** Opening PROVIDED MATERIAL block **

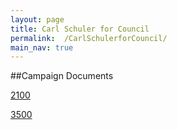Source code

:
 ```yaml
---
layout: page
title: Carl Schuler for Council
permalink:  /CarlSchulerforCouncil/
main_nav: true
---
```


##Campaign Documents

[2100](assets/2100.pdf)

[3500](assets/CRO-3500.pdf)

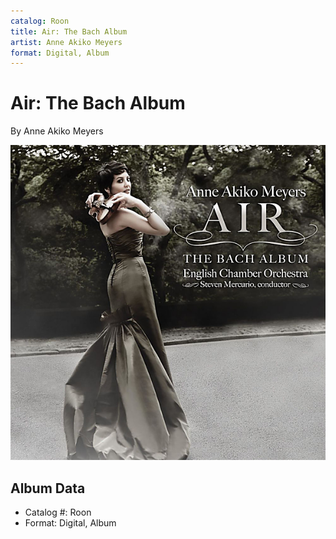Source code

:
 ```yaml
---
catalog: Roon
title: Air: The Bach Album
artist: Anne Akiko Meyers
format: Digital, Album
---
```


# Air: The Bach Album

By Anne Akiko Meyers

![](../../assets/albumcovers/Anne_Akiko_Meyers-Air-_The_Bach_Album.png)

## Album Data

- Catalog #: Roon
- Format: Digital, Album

** Closing PROVIDED MATERIAL block **
** Opening PROVIDED MATERIAL block **

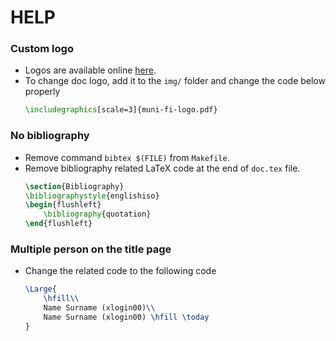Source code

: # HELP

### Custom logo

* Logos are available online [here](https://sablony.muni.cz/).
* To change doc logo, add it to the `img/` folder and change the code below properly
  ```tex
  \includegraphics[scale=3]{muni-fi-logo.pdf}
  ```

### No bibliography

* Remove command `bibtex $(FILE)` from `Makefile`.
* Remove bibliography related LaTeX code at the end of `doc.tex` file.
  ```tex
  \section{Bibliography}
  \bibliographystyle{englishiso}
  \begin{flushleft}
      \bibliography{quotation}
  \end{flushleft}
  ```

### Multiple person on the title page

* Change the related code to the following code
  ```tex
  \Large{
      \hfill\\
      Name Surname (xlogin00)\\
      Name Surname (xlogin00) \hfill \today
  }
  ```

** Closing PROVIDED MATERIAL block **

EXERCISE REQUIREMENTS: From the data, pick out every line that includes "assets".

SOLUTION TO THIS TASK:
[2100](assets/2100.pdf)
[3500](assets/CRO-3500.pdf)
![](../../assets/albumcovers/Anne_Akiko_Meyers-Air-_The_Bach_Album.png)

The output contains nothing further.